The market will likely run with the preliminary counts communicated today unless they notably tighten. Amongst the three most likely outcomes prior to the election, we viewed a Democratic sweep with a small Senate majority as the second most constructive for one-year growth (behind the continuation of divided government, as shown in Exhibit 1).

The overnight market reaction was much more rotational than directional. Small cap stocks were up 2.5% while Nasdaq futures were down 1.5%; however, S&P 500 futures were marginally down (around 0.3%) and 10-year Treasury yields were slightly up. The initial benign reaction at the macro level reflects policy constraints that will likely be in place (discussed on p. 2), and also a view that the impact of the reopening of the global economy over the next year with widespread vaccine availability will be more impactful to growth and markets than this political change. Our view on the sector impact pre-election was that this outcome would be more positive for health care services (less regulatory pressure) and information technology (less confrontation with China). The areas we felt faced some pressure included energy (increased environmental regulation), financials (more hostile regulation) and communication services (internet; increased regulation).

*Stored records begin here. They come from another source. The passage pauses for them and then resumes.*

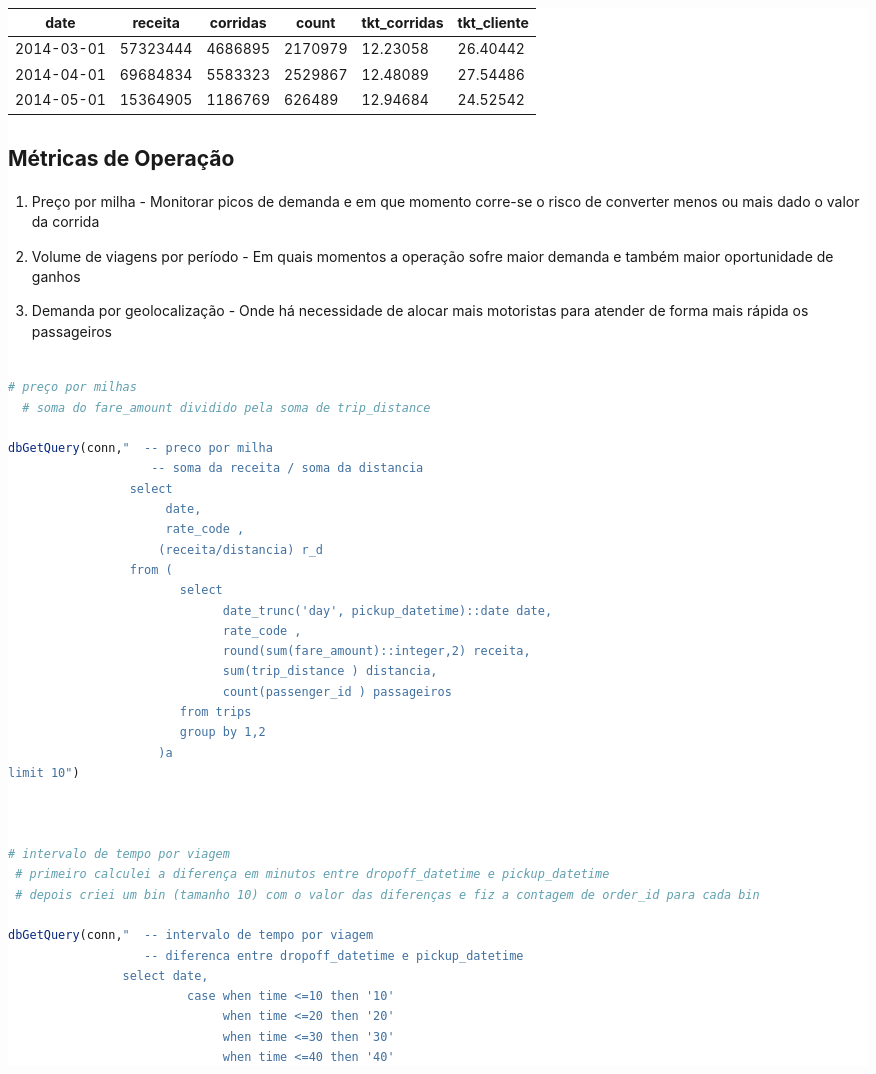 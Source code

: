 


<table>
<thead><tr><th scope=col>date</th><th scope=col>receita</th><th scope=col>corridas</th><th scope=col>count</th><th scope=col>tkt_corridas</th><th scope=col>tkt_cliente</th></tr></thead>
<tbody>
	<tr><td>2014-03-01</td><td>57323444  </td><td>4686895   </td><td>2170979   </td><td>12.23058  </td><td>26.40442  </td></tr>
	<tr><td>2014-04-01</td><td>69684834  </td><td>5583323   </td><td>2529867   </td><td>12.48089  </td><td>27.54486  </td></tr>
	<tr><td>2014-05-01</td><td>15364905  </td><td>1186769   </td><td> 626489   </td><td>12.94684  </td><td>24.52542  </td></tr>
</tbody>
</table>



## Métricas de Operação


 1. Preço por milha  - Monitorar picos de demanda e em que momento corre-se o risco de converter menos ou mais dado o valor da                        corrida 
 
 2. Volume de viagens por período  - Em quais momentos a operação sofre maior demanda e também maior oportunidade de ganhos 
 
 3. Demanda por geolocalização   - Onde há necessidade de alocar mais motoristas para atender de forma mais rápida os                                              passageiros


```R

# preço por milhas
  # soma do fare_amount dividido pela soma de trip_distance

dbGetQuery(conn,"  -- preco por milha
                    -- soma da receita / soma da distancia 
                 select 
                      date,
                      rate_code ,
                     (receita/distancia) r_d
                 from (
                        select 
                              date_trunc('day', pickup_datetime)::date date,
                              rate_code ,
                              round(sum(fare_amount)::integer,2) receita,
                              sum(trip_distance ) distancia,
                              count(passenger_id ) passageiros
                        from trips 
                        group by 1,2
                     )a
limit 10")



# intervalo de tempo por viagem
 # primeiro calculei a diferença em minutos entre dropoff_datetime e pickup_datetime
 # depois criei um bin (tamanho 10) com o valor das diferenças e fiz a contagem de order_id para cada bin

dbGetQuery(conn,"  -- intervalo de tempo por viagem
                   -- diferenca entre dropoff_datetime e pickup_datetime
                select date, 
                         case when time <=10 then '10'
                              when time <=20 then '20'
                              when time <=30 then '30'
                              when time <=40 then '40'
``` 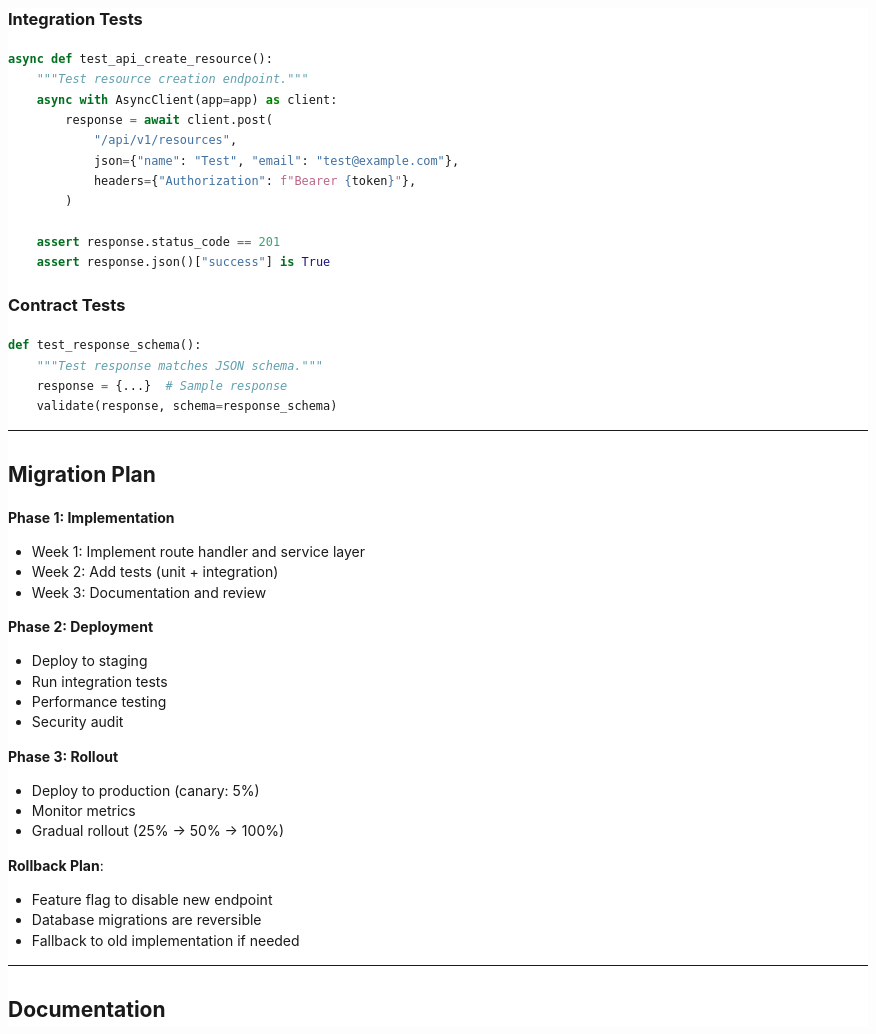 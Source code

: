 ### Integration Tests

```python
async def test_api_create_resource():
    """Test resource creation endpoint."""
    async with AsyncClient(app=app) as client:
        response = await client.post(
            "/api/v1/resources",
            json={"name": "Test", "email": "test@example.com"},
            headers={"Authorization": f"Bearer {token}"},
        )

    assert response.status_code == 201
    assert response.json()["success"] is True
```

### Contract Tests

```python
def test_response_schema():
    """Test response matches JSON schema."""
    response = {...}  # Sample response
    validate(response, schema=response_schema)
```

---

## Migration Plan

**Phase 1: Implementation**
- Week 1: Implement route handler and service layer
- Week 2: Add tests (unit + integration)
- Week 3: Documentation and review

**Phase 2: Deployment**
- Deploy to staging
- Run integration tests
- Performance testing
- Security audit

**Phase 3: Rollout**
- Deploy to production (canary: 5%)
- Monitor metrics
- Gradual rollout (25% → 50% → 100%)

**Rollback Plan**:
- Feature flag to disable new endpoint
- Database migrations are reversible
- Fallback to old implementation if needed

---

## Documentation
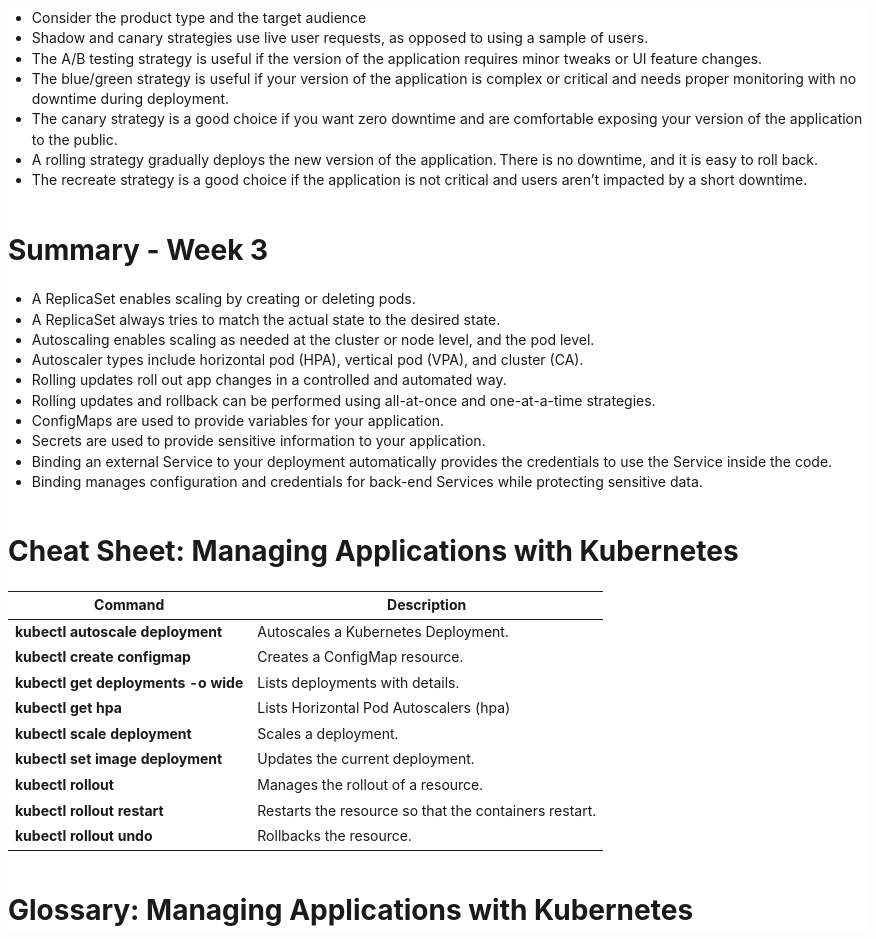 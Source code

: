 - Consider the product type and the target audience 
- Shadow and canary strategies use live user requests, as opposed to using a sample of users.  
- The A/B testing strategy is useful if the version of the application requires minor tweaks or UI feature changes. 
- The blue/green strategy is useful if your version of the application is complex or critical and needs proper monitoring with no downtime during deployment. 
- The canary strategy is a good choice if you want zero downtime and are comfortable exposing your version of the application to the public.  
- A rolling strategy gradually deploys the new version of the application. There is no downtime, and it is easy to roll back. 
- The recreate strategy is a good choice if the application is not critical and users aren’t impacted by a short downtime.
# Summary - Week 3

- A ReplicaSet enables scaling by creating or deleting pods.
- A ReplicaSet always tries to match the actual state to the desired state.
- Autoscaling enables scaling as needed at the cluster or node level, and the pod level.
- Autoscaler types include horizontal pod (HPA), vertical pod (VPA), and cluster (CA). 
- Rolling updates roll out app changes in a controlled and automated way.
- Rolling updates and rollback can be performed using all-at-once and one-at-a-time strategies.
- ConfigMaps are used to provide variables for your application.
- Secrets are used to provide sensitive information to your application.
- Binding an external Service to your deployment automatically provides the credentials to use the Service inside the code.
- Binding manages configuration and credentials for back-end Services while protecting sensitive data.
# **Cheat Sheet: Managing Applications with Kubernetes**

|Command|Description|
|---|---|
|**kubectl autoscale deployment**|Autoscales a Kubernetes Deployment.|
|**kubectl create configmap**|Creates a ConfigMap resource.|
|**kubectl get deployments -o wide**|Lists deployments with details.|
|**kubectl get hpa**|Lists Horizontal Pod Autoscalers (hpa)|
|**kubectl scale deployment**|Scales a deployment.|
|**kubectl set image deployment**|Updates the current deployment.|
|**kubectl rollout**|Manages the rollout of a resource.|
|**kubectl rollout restart**|Restarts the resource so that the containers restart.|
|**kubectl rollout undo**|Rollbacks the resource.|
# **Glossary: Managing Applications with Kubernetes**
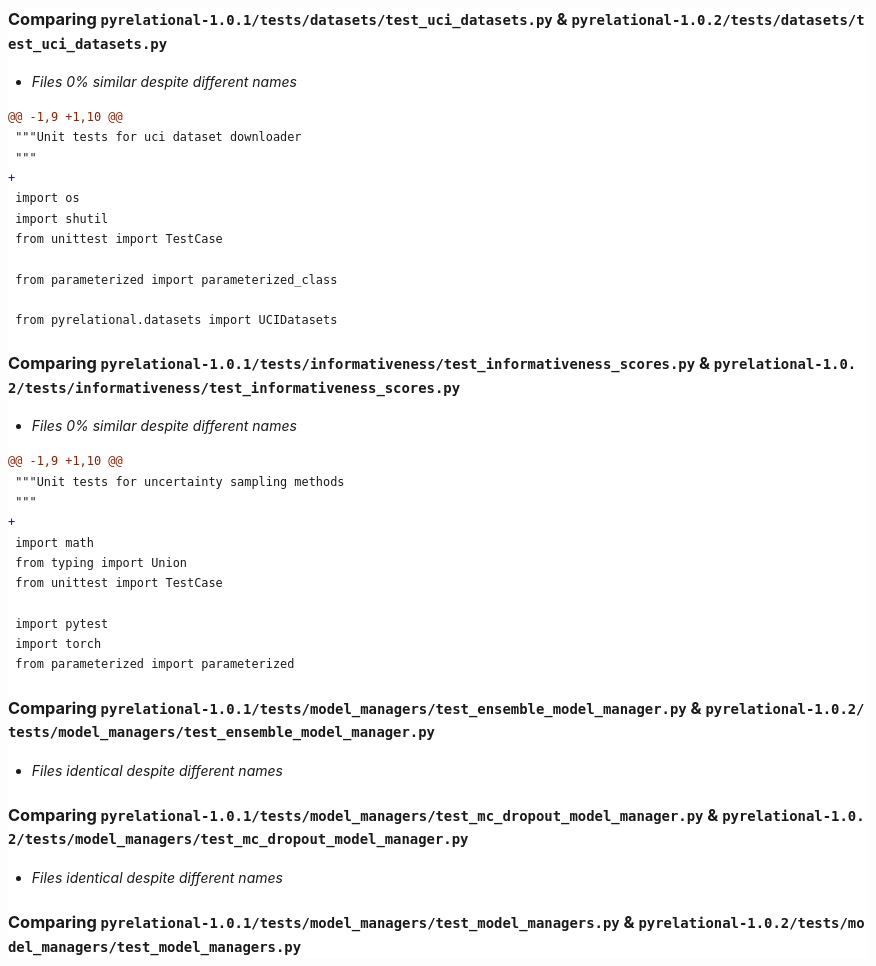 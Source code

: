 ### Comparing `pyrelational-1.0.1/tests/datasets/test_uci_datasets.py` & `pyrelational-1.0.2/tests/datasets/test_uci_datasets.py`

 * *Files 0% similar despite different names*

```diff
@@ -1,9 +1,10 @@
 """Unit tests for uci dataset downloader
 """
+
 import os
 import shutil
 from unittest import TestCase
 
 from parameterized import parameterized_class
 
 from pyrelational.datasets import UCIDatasets
```

### Comparing `pyrelational-1.0.1/tests/informativeness/test_informativeness_scores.py` & `pyrelational-1.0.2/tests/informativeness/test_informativeness_scores.py`

 * *Files 0% similar despite different names*

```diff
@@ -1,9 +1,10 @@
 """Unit tests for uncertainty sampling methods
 """
+
 import math
 from typing import Union
 from unittest import TestCase
 
 import pytest
 import torch
 from parameterized import parameterized
```

### Comparing `pyrelational-1.0.1/tests/model_managers/test_ensemble_model_manager.py` & `pyrelational-1.0.2/tests/model_managers/test_ensemble_model_manager.py`

 * *Files identical despite different names*

### Comparing `pyrelational-1.0.1/tests/model_managers/test_mc_dropout_model_manager.py` & `pyrelational-1.0.2/tests/model_managers/test_mc_dropout_model_manager.py`

 * *Files identical despite different names*

### Comparing `pyrelational-1.0.1/tests/model_managers/test_model_managers.py` & `pyrelational-1.0.2/tests/model_managers/test_model_managers.py`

Key macro implications of the 2020 presidential election

Political Implications

A 50/50 Senate could ease life for Democrats somewhat in areas like confirmation hearings and introducing legislation. However, a few moderating impacts will likely constrain extreme policy, meaning less tax increase and lower spending than Democrats would prefer. These include:

Committees would be evenly split between parties. The last time we had a 50/50 Senate (2000), there was a “power sharing” agreement negotiated between the two parties on how to run the Senate. This implies that we could need to conclude a similar negotiation this time around — time will tell and the negotiations will likely be more partisan than in 2000. The overall result of the 2020 election, while leading to a Democratic president, did show the Republicans gaining a number of seats in the House. There was no “mandate” for a very liberal agenda, and this will likely moderate policy ahead of the 2022 mid-terms.

Senators have the potential to switch parties. In the 50/50 Senate of 2000, Vermont Senator Jeffords switched from Republican to Independent (caucusing with the Dems) in May 2001 after being courted for months. A major catalyst for his shift was his disapproval of the scope of proposed Bush tax cuts. A Democratic senator from a red state will have significant influence over what gets introduced as they can be a “king maker,” as their constituents will likely oppose major tax hikes.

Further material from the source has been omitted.